Part 2: Types of Objects in R

1. Overview: Types of Objects

The main purpose of R is to manipulate ‘objects’ to accomplish tasks. Your goal is to assign objects and then use functions to manipulate them.
There are many types (or classes) of objects. Many functions are specifically tailored to deal with specific types of objects. Therefore, it is critical that you understand the distinctions between different types of objects, and how to best make use of each. Some packages generate special types of objects, which can then be manipulated or analyzed in special ways. Here, we will cover some of the most common types of objects you will encounter.

Object Type	Detail
Numeric	Numbers
Character	Text
Factor	A set of characters with finite levels
Logical	TRUE or FALSE
Date	Dates and times can take on special formats
Vector	A variable with multiple values of the same type (i.e., numeric, character, factor, logical, etc.)
Matrix	A two-dimensional array of numbers
Array	A set of numbers arranged in any number of dimensions. For example, you can have a three-dimentional array, which is essentially a stack of matrices.
Data frame	A two-dimensional object with each column consisting of a numerica vector or character string. What you typically thing of as a spreadsheet.
List	A bundle of any set of components. Each element in a list can be whatever object. Once you get used to them, lists are very useful.

Other types of objects

Aside from these common types of objects, there are all sorts of other specialized objects that are outputs of specific functions. For example, the output of a specific statistical analysis (say, linear models, using the function lm()). But at the end of the day, even these are typically customized lists composed of the objects described above

2. Vectors

Vectors are essentially a one-dimensional set of elements. The elements can be numbers (numeric vectors), characters, etc.
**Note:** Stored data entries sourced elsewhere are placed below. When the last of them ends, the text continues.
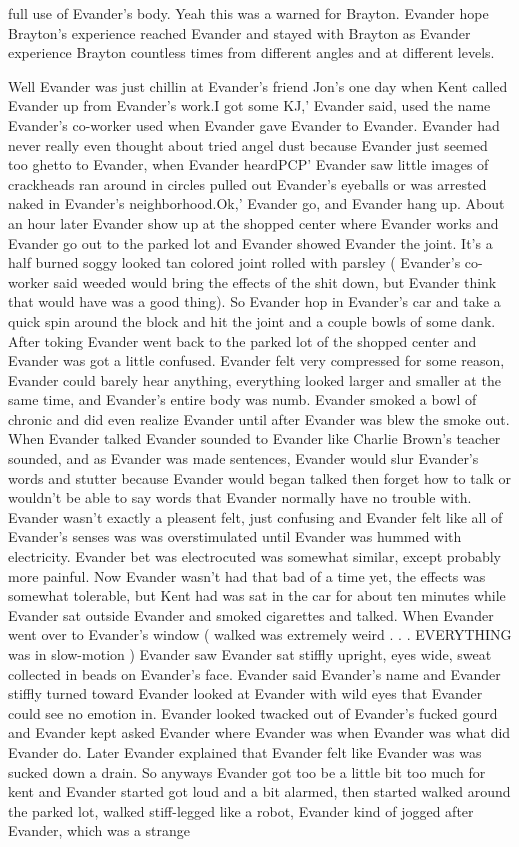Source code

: \documentclass[12pt]{book}
\begin{document}
full use of Evander's body. Yeah this was a warned for Brayton. Evander hope Brayton's experience reached Evander and stayed with Brayton as Evander experience Brayton countless times from different angles and at different levels.



Well Evander was just chillin at Evander's friend Jon's one day when Kent called Evander up from Evander's work.I got some KJ,' Evander said, used the name Evander's co-worker used when Evander gave Evander to Evander. Evander had never really even thought about tried angel dust because Evander just seemed too ghetto to Evander, when Evander heardPCP' Evander saw little images of crackheads ran around in circles pulled out Evander's eyeballs or was arrested naked in Evander's neighborhood.Ok,' Evander go, and Evander hang up. About an hour later Evander show up at the shopped center where Evander works and Evander go out to the parked lot and Evander showed Evander the joint. It's a half burned soggy looked tan colored joint rolled with parsley ( Evander's co-worker said weeded would bring the effects of the shit down, but Evander think that would have was a good thing). So Evander hop in Evander's car and take a quick spin around the block and hit the joint and a couple bowls of some dank. After toking Evander went back to the parked lot of the shopped center and Evander was got a little confused. Evander felt very compressed for some reason, Evander could barely hear anything, everything looked larger and smaller at the same time, and Evander's entire body was numb. Evander smoked a bowl of chronic and did even realize Evander until after Evander was blew the smoke out. When Evander talked Evander sounded to Evander like Charlie Brown's teacher sounded, and as Evander was made sentences, Evander would slur Evander's words and stutter because Evander would began talked then forget how to talk or wouldn't be able to say words that Evander normally have no trouble with. Evander wasn't exactly a pleasent felt, just confusing and Evander felt like all of Evander's senses was was overstimulated until Evander was hummed with electricity. Evander bet was electrocuted was somewhat similar, except probably more painful. Now Evander wasn't had that bad of a time yet, the effects was somewhat tolerable, but Kent had was sat in the car for about ten minutes while Evander sat outside Evander and smoked cigarettes and talked. When Evander went over to Evander's window ( walked was extremely weird . . .  EVERYTHING was in slow-motion ) Evander saw Evander sat stiffly upright, eyes wide, sweat collected in beads on Evander's face. Evander said Evander's name and Evander stiffly turned toward Evander looked at Evander with wild eyes that Evander could see no emotion in. Evander looked twacked out of Evander's fucked gourd and Evander kept asked Evander where Evander was when Evander was what did Evander do. Later Evander explained that Evander felt like Evander was was sucked down a drain. So anyways Evander got too be a little bit too much for kent and Evander started got loud and a bit alarmed, then started walked around the parked lot, walked stiff-legged like a robot, Evander kind of jogged after Evander, which was a strange 
\end{document}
2.1 Vectors of different types

Let’s try making a numeric vector using a function called c() (for ‘combine’):

v=c(4,3,5,3,2,3,1)
v

## [1] 4 3 5 3 2 3 1

Objects can also be text. Text objects are called character strings. In R, all text needs to be contained within quotes (single or double quotes are allowed). Otherwise, it will just try to give you an object with that name.
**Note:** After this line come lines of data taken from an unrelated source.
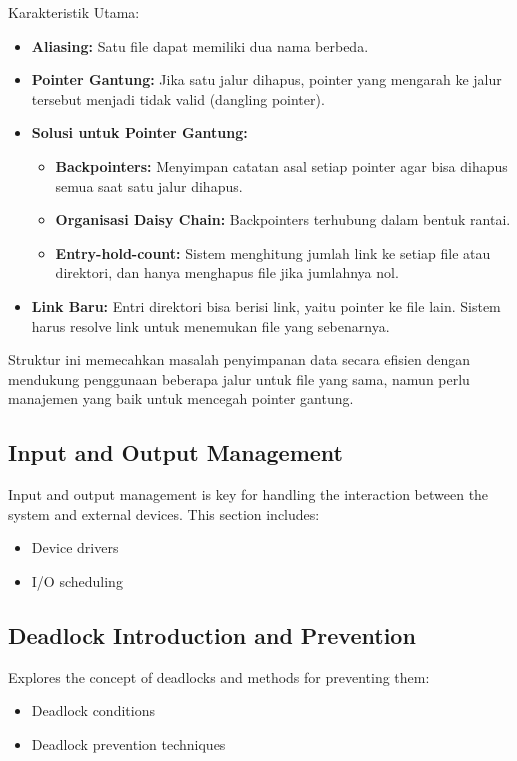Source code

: \documentclass[12pt]{article}
\begin{document}
\begin{itemize}
\begin{enumerate}
\begin{enumerate}[label=\alph*.]
        Karakteristik Utama:
        \begin{itemize}
            \item \textbf{Aliasing:} Satu file dapat memiliki dua nama berbeda.
            \item \textbf{Pointer Gantung:} Jika satu jalur dihapus, pointer yang mengarah ke jalur tersebut menjadi tidak valid (dangling pointer).
            \item \textbf{Solusi untuk Pointer Gantung:}
            \begin{itemize}
                \item \textbf{Backpointers:} Menyimpan catatan asal setiap pointer agar bisa dihapus semua saat satu jalur dihapus.
                \item \textbf{Organisasi Daisy Chain:} Backpointers terhubung dalam bentuk rantai.
                \item \textbf{Entry-hold-count:} Sistem menghitung jumlah link ke setiap file atau direktori, dan hanya menghapus file jika jumlahnya nol.
            \end{itemize}
            \item \textbf{Link Baru:} Entri direktori bisa berisi link, yaitu pointer ke file lain. Sistem harus resolve link untuk menemukan file yang sebenarnya.
        \end{itemize}

        Struktur ini memecahkan masalah penyimpanan data secara efisien dengan mendukung penggunaan beberapa jalur untuk file yang sama, namun perlu manajemen yang baik untuk mencegah pointer gantung.
    \end{enumerate}
\end{enumerate}
        
\end{itemize}

\subsection{Input and Output Management}
Input and output management is key for handling the interaction between the system and external devices. This section includes:
\begin{itemize}
    \item Device drivers
    \item I/O scheduling
\end{itemize}

\subsection{Deadlock Introduction and Prevention}
Explores the concept of deadlocks and methods for preventing them:
\begin{itemize}
    \item Deadlock conditions
    \item Deadlock prevention techniques
\end{itemize}
\end{document}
We can combine multiple character strings into a vector. Each element can be a single letter, word, phrase, or entire sentences.

chars=c("a", "word", "or a phrase")
chars

## [1] "a"           "word"        "or a phrase"
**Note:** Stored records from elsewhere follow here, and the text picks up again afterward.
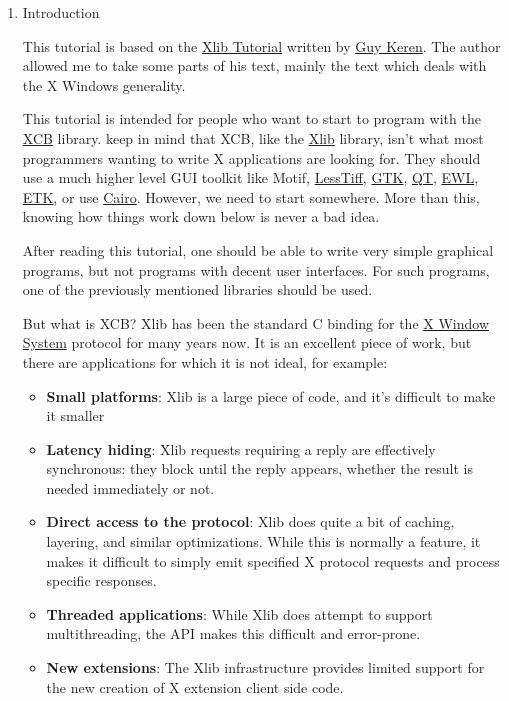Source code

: \documentclass[12pt,oneside,titlepage]{book}
\providecommand{\tightlist}{%
  \setlength{\itemsep}{0pt}\setlength{\parskip}{0pt}}
\begin{document}
\begin{enumerate}
\item
  \protect\hypertarget{intro}{}{Introduction}

  This tutorial is based on the
  \href{http://users.actcom.co.il/~choo/lupg/tutorials/xlib-programming/xlib-programming.html}{Xlib
  Tutorial} written by
  \href{mailto:choor\%20at\%20atcom\%20dot\%20co\%20dot\%20il}{Guy
  Keren}. The author allowed me to take some parts of his text, mainly
  the text which deals with the X Windows generality.

  This tutorial is intended for people who want to start to program with
  the \href{http://xcb.freedesktop.org}{XCB} library. keep in mind that
  XCB, like the \href{http://tronche.com/gui/x/xlib/introduction}{Xlib}
  library, isn't what most programmers wanting to write X applications
  are looking for. They should use a much higher level GUI toolkit like
  Motif, \href{http://www.lesstif.org}{LessTiff},
  \href{http://www.gtk.org}{GTK}, \href{http://www.trolltech.com}{QT},
  \href{http://www.enlightenment.org}{EWL},
  \href{http://www.enlightenment.org}{ETK}, or use
  \href{http://cairographics.org}{Cairo}. However, we need to start
  somewhere. More than this, knowing how things work down below is never
  a bad idea.

  After reading this tutorial, one should be able to write very simple
  graphical programs, but not programs with decent user interfaces. For
  such programs, one of the previously mentioned libraries should be
  used.

  But what is XCB? Xlib has been the standard C binding for the
  \href{http://www.x.org}{X Window System} protocol for many years now.
  It is an excellent piece of work, but there are applications for which
  it is not ideal, for example:

  \begin{itemize}
  \tightlist
  \item
    \textbf{Small platforms}: Xlib is a large piece of code, and it's
    difficult to make it smaller
  \item
    \textbf{Latency hiding}: Xlib requests requiring a reply are
    effectively synchronous: they block until the reply appears, whether
    the result is needed immediately or not.
  \item
    \textbf{Direct access to the protocol}: Xlib does quite a bit of
    caching, layering, and similar optimizations. While this is normally
    a feature, it makes it difficult to simply emit specified X protocol
    requests and process specific responses.
  \item
    \textbf{Threaded applications}: While Xlib does attempt to support
    multithreading, the API makes this difficult and error-prone.
  \item
    \textbf{New extensions}: The Xlib infrastructure provides limited
    support for the new creation of X extension client side code.
  \end{itemize}


\end{enumerate}
\end{document}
If you try to combine letters and numbers into a single vector, it will turn into a character vector, with numbers treated as text:

numbersletters=c(1,2,3, "one", "two", "three")
numbersletters

## [1] "1"     "2"     "3"     "one"   "two"   "three"

Factors are different from chracters in that they have levels. This will become a bit more important later when we start playing with dataframes.

factors=as.factor(numbersletters) #convert the vector above to factors
factors

## [1] 1     2     3     one   two   three
## Levels: 1 2 3 one three two

Objects can also be logical objects, i.e., TRUE or FALSE. Note all capitals. This class can be really important and useful.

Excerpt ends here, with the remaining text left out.